As for comments, it sounds like you might need to be more ruthless. If his -- and anybody else's -- comments are not serving their purpose, if they're non-constructive or tangential or brewing arguments -- then nuke them. He may complain to you about that, but if he's harming the mood of the community or driving away other users, that has to take priority.


From your words, the problem user you have seems to have good intentions, and seems to learn, but slowly. He/she is not the one to whom a "No Asshole Rule" should apply. But something has to be done. What?

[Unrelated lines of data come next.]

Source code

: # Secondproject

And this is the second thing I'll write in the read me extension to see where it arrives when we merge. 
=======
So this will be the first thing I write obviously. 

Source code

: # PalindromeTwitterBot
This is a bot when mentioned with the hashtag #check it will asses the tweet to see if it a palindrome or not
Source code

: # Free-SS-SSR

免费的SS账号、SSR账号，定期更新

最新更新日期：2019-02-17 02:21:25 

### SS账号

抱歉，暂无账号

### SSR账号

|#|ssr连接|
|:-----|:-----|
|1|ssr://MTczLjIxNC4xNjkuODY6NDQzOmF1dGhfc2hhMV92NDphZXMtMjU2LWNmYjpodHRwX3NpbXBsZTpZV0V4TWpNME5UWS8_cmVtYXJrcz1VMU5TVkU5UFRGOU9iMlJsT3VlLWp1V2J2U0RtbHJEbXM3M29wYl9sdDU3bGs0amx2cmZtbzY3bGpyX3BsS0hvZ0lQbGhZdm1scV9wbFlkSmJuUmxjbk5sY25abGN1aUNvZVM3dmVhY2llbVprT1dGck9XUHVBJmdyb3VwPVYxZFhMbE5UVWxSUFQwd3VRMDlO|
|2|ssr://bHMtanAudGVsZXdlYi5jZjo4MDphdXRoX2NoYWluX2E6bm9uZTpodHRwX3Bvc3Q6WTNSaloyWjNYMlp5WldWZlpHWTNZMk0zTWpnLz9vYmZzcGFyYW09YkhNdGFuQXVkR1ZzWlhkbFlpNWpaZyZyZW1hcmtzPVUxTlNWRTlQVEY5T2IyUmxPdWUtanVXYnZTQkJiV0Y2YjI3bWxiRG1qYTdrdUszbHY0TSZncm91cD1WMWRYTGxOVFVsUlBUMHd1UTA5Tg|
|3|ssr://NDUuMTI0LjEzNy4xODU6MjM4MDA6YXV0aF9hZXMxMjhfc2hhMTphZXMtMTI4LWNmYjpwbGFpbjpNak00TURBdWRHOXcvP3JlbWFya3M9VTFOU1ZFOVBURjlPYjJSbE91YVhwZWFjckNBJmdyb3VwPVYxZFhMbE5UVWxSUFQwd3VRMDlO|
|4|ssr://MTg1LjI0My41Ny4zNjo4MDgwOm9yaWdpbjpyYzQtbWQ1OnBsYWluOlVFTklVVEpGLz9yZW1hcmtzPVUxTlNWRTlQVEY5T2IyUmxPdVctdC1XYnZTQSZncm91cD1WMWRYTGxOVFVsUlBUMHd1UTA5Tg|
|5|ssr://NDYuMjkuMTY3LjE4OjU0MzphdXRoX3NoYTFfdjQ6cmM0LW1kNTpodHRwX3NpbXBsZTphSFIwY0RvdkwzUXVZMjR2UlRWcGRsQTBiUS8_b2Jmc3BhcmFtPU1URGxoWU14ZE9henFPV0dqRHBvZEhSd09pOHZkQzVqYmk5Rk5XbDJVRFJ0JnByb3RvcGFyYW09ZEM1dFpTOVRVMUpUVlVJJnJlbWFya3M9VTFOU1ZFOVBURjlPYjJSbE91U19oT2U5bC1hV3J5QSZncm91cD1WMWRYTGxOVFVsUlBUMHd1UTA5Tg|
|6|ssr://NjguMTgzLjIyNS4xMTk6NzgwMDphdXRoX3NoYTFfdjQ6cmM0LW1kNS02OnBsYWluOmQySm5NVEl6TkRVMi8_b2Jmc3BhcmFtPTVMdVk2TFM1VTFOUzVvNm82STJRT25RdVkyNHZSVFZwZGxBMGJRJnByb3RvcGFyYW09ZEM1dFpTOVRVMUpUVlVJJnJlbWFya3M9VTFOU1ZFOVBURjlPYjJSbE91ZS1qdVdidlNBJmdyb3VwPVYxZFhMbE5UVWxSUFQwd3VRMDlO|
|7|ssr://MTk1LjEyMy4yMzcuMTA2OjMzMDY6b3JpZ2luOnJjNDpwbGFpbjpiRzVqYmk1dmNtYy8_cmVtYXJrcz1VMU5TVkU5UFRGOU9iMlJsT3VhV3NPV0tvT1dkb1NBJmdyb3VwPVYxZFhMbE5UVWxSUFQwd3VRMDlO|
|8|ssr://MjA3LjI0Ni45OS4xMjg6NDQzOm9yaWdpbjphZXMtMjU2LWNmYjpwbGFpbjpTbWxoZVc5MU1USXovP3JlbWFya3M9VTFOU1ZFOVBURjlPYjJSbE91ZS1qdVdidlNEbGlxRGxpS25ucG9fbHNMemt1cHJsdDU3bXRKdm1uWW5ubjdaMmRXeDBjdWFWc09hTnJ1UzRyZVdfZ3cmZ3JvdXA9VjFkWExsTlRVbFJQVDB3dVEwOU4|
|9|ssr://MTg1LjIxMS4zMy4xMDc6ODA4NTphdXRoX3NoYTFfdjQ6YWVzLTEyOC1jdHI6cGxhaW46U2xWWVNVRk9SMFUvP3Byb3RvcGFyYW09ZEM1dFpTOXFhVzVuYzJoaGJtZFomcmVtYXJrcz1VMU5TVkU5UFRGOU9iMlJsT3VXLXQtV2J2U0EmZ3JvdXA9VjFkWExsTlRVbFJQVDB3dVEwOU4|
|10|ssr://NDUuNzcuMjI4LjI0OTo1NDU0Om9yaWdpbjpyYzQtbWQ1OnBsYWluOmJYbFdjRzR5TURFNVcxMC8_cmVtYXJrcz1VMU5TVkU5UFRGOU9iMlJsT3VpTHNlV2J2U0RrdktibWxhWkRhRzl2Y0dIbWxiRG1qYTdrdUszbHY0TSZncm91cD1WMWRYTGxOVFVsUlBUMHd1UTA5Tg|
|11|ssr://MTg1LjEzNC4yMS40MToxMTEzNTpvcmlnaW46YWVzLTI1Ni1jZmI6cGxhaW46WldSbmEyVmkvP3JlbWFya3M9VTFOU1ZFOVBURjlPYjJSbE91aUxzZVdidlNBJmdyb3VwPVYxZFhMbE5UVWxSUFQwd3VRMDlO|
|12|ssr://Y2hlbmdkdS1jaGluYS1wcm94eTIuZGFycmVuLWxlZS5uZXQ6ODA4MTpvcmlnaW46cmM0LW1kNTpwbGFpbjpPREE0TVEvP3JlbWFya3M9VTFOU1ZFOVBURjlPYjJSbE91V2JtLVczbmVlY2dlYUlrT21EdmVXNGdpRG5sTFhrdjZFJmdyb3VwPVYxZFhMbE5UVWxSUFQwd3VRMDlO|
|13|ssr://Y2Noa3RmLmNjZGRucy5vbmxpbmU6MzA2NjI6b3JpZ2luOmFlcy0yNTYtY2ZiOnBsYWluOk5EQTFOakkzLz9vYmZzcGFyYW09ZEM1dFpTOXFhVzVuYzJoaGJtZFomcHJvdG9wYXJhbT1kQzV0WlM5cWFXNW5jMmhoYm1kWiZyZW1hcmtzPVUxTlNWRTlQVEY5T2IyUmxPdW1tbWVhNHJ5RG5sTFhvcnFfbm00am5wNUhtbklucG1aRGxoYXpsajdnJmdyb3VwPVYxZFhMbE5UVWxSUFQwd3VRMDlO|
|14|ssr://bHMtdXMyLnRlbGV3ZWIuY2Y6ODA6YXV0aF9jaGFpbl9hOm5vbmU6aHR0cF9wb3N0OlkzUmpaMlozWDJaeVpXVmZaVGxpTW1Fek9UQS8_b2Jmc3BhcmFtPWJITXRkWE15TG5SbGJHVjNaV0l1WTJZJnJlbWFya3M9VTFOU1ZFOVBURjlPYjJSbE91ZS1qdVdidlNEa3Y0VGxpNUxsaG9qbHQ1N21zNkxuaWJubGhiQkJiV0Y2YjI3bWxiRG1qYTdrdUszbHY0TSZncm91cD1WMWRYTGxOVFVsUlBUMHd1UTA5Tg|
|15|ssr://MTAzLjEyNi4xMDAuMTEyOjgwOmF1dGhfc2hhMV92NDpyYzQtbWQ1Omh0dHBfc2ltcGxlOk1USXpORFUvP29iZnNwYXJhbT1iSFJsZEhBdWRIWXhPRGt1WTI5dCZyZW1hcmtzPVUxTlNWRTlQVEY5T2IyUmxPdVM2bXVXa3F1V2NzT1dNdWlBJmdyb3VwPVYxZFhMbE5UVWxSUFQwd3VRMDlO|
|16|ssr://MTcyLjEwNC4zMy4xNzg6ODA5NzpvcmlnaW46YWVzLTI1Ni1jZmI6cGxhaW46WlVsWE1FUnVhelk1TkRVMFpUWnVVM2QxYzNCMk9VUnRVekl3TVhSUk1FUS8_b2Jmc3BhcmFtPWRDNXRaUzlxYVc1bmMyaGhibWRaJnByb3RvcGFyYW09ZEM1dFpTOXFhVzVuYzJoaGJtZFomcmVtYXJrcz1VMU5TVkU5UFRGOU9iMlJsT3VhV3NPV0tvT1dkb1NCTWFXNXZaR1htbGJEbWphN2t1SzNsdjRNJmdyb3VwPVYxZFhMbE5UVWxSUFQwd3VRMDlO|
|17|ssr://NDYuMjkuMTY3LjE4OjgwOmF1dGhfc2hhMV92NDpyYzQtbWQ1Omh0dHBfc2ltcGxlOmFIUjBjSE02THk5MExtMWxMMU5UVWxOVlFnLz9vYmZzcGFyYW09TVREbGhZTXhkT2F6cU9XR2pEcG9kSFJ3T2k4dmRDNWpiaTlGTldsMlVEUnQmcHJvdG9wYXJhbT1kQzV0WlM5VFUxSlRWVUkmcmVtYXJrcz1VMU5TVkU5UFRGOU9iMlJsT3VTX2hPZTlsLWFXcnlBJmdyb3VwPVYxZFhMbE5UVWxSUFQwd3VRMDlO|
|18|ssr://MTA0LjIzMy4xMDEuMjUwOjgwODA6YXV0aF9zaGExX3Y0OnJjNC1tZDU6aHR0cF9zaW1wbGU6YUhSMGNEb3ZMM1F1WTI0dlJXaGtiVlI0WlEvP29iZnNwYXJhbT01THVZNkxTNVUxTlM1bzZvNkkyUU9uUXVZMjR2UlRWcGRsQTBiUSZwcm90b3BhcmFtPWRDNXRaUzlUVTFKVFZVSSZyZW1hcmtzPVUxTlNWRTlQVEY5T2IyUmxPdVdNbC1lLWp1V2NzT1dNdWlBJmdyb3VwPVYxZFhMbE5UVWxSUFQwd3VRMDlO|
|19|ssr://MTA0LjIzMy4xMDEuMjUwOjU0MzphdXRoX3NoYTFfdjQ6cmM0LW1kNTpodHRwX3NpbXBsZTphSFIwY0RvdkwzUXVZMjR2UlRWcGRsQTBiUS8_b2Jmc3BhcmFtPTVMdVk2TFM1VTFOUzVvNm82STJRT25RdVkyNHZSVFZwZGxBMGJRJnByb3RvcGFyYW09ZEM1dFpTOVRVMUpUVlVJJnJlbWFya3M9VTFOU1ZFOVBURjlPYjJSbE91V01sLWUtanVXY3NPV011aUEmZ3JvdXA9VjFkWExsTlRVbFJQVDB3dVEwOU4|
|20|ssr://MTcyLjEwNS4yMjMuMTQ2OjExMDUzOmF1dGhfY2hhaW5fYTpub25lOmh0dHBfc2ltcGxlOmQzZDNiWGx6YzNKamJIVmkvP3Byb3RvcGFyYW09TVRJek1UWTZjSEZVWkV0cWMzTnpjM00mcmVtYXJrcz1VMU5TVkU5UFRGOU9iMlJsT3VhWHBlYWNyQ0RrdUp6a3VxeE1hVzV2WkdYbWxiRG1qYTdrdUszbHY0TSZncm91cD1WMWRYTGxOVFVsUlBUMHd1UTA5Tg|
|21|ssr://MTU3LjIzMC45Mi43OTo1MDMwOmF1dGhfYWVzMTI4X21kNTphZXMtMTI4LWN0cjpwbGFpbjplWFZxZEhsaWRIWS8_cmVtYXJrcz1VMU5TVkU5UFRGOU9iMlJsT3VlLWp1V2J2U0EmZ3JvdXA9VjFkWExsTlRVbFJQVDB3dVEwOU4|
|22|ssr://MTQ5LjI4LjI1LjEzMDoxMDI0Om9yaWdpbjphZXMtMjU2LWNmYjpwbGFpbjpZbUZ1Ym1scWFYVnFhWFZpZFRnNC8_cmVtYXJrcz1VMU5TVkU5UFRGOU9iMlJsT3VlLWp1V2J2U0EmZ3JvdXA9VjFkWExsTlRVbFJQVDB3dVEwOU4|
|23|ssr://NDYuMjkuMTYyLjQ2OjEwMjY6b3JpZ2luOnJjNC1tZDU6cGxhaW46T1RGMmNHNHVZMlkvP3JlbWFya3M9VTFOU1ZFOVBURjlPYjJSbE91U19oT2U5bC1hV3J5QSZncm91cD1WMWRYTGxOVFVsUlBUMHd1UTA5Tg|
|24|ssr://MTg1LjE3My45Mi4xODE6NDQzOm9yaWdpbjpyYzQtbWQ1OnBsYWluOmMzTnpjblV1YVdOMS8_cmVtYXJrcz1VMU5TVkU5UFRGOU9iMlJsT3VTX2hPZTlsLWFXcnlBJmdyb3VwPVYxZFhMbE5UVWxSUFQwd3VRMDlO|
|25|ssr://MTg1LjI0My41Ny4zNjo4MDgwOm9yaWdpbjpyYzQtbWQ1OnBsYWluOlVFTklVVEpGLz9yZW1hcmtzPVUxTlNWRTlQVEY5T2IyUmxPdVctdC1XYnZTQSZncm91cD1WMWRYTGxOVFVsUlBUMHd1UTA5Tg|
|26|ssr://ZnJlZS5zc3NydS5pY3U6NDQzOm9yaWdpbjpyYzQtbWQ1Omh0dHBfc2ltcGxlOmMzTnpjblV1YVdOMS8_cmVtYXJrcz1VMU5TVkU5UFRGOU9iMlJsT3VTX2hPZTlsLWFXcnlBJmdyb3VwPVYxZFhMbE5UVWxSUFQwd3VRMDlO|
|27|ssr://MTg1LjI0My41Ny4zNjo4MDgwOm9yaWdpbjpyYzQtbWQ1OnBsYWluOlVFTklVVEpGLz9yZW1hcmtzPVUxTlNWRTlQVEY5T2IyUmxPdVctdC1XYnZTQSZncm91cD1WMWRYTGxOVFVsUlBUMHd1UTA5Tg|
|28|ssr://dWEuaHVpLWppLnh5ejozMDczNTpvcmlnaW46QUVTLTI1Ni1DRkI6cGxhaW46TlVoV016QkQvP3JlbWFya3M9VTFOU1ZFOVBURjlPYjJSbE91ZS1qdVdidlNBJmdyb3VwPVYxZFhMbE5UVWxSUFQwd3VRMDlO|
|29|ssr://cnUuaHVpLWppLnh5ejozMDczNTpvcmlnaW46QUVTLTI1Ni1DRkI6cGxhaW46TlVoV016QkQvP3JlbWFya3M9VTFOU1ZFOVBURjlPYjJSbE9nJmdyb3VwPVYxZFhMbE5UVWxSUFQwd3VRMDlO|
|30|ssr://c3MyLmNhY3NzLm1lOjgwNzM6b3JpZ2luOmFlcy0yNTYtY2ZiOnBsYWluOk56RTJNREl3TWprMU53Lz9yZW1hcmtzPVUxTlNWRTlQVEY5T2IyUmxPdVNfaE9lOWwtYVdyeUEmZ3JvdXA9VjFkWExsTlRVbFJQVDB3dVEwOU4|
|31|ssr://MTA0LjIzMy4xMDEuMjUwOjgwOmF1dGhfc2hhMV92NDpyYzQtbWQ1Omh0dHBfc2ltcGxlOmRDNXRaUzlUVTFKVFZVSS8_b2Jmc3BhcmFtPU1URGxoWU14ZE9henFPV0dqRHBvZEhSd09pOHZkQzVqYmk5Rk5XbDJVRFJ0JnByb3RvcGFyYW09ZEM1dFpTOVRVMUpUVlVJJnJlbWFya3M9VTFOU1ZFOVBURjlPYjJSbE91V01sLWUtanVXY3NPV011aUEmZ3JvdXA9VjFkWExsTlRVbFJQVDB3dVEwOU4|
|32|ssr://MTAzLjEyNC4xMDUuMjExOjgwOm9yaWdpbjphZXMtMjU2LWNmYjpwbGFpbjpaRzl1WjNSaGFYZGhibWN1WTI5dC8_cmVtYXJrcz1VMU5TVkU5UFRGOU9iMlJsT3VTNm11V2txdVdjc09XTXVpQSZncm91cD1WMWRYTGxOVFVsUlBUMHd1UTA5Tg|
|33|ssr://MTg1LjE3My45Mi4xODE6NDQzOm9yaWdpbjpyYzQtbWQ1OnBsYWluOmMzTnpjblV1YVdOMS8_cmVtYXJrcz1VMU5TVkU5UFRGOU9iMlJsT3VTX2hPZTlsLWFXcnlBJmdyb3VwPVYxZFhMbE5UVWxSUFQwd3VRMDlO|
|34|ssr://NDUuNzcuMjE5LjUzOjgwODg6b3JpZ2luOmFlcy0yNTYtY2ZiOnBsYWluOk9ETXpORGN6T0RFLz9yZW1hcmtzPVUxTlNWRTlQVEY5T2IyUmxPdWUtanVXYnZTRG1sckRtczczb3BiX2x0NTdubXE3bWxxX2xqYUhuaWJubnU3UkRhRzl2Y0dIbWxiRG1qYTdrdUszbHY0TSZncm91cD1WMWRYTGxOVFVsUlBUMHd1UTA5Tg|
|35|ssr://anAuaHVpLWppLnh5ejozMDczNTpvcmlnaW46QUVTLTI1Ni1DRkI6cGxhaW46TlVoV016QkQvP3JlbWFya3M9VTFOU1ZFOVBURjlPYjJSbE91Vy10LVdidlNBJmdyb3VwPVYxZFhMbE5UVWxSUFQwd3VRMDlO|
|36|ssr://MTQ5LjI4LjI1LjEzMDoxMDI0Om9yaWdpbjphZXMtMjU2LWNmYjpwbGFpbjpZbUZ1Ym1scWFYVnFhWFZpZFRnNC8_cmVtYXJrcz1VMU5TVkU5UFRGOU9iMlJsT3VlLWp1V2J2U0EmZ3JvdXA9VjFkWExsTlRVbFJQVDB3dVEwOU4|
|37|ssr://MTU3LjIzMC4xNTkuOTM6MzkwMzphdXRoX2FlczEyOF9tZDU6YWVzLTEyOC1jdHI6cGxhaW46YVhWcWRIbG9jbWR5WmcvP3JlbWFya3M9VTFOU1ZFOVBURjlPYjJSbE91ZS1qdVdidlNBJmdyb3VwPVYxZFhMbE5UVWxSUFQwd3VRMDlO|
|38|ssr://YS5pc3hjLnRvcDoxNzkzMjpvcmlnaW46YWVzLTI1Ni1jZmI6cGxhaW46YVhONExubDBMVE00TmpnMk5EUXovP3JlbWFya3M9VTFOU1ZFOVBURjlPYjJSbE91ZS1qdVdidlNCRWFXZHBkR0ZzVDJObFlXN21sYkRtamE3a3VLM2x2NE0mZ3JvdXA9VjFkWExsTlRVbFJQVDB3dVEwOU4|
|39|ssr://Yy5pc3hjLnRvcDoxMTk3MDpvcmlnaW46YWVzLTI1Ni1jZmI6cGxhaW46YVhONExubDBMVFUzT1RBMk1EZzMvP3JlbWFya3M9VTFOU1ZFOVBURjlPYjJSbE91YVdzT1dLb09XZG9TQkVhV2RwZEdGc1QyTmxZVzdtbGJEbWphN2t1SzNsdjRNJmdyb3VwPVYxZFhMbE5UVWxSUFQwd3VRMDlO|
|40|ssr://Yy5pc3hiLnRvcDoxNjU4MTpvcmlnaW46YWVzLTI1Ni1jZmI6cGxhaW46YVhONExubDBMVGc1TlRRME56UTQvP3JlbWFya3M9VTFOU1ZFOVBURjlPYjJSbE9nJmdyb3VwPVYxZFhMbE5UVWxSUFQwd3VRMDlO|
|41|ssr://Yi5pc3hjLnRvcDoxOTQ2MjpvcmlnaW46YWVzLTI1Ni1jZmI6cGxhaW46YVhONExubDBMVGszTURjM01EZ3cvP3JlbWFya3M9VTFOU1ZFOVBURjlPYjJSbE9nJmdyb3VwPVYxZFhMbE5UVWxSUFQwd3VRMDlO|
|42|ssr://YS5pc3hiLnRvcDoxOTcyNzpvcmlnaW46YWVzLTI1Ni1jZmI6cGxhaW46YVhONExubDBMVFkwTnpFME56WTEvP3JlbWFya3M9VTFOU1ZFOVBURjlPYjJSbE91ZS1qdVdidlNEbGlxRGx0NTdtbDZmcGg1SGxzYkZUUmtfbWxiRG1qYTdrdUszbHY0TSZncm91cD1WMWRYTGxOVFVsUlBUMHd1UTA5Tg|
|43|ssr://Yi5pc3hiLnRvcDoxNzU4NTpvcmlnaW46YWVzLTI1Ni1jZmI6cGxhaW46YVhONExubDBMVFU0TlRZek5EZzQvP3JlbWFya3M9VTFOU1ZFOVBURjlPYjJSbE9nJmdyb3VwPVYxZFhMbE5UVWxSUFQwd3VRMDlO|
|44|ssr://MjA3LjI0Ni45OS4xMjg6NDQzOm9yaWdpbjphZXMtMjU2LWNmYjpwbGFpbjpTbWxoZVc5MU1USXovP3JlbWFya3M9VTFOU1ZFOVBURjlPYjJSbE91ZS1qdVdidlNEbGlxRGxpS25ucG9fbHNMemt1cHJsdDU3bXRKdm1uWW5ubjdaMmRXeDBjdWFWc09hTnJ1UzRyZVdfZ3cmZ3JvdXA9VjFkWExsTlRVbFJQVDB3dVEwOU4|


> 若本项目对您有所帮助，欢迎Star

  1. Never let their junk stay. Make the problem edits rolled backed with a short description why is this kind of edits not OK. Delete the problem comments. If you don't have a policy about something that is problematic, make one using Meta. Don't target the user specifically if you are not interested in a flame war, just make a general policy.
  2. Explain how do things work, but don't invest too much of your time in it. Use copy-paste answers, especially if their mistakes are the same over and over.
  3. Do not invest too much of your time here. Moderators on SE aren't supposed to do all the work by themselves. Have other members join the coaching process. It really helps when you see everyone telling you the same thing, not just one big evil moderator.
  4. Discipline the user if they cross the line. Don't be afraid of it. Use short-term suspensions: you are not isolating them from the community to reduce harm, you are disciplining. Give chances to get back and change.
  5. If you understand that the user stopped to learn, or learns way too slowly, or starts to otherwise have a negative influence on your community, and short-term suspensions don't work, nor do any explanations... it's time for the user to go. Give the user an official warning and state that it's too much, that they have a set period of time (around two weeks) to change, and if they don't, they are removed from the community. Monitor their activity during that time. If they change -- well, enjoy the miracle. If they don't, which is more likely in such a situation, send privately a final notice that you are suspending the user permanently because their behavior didn't (use past tense!) fit the community well. Make it clear that there is currently no way back, that it's final, and make it final. Tell when will the user be OK to write an unban appeal, as after some really long time the user might change and rejoin the community, and you will really not understand how could a rational and reasonable user behave that bad in the past. "Long time" means "long time", 12 months. You can also just use a long suspension and see what happens. If the user is problematic after those 12 months -- simply tell that the user was problematic again, and apply another 12 months ban.

Do not let the problem user actually create problems.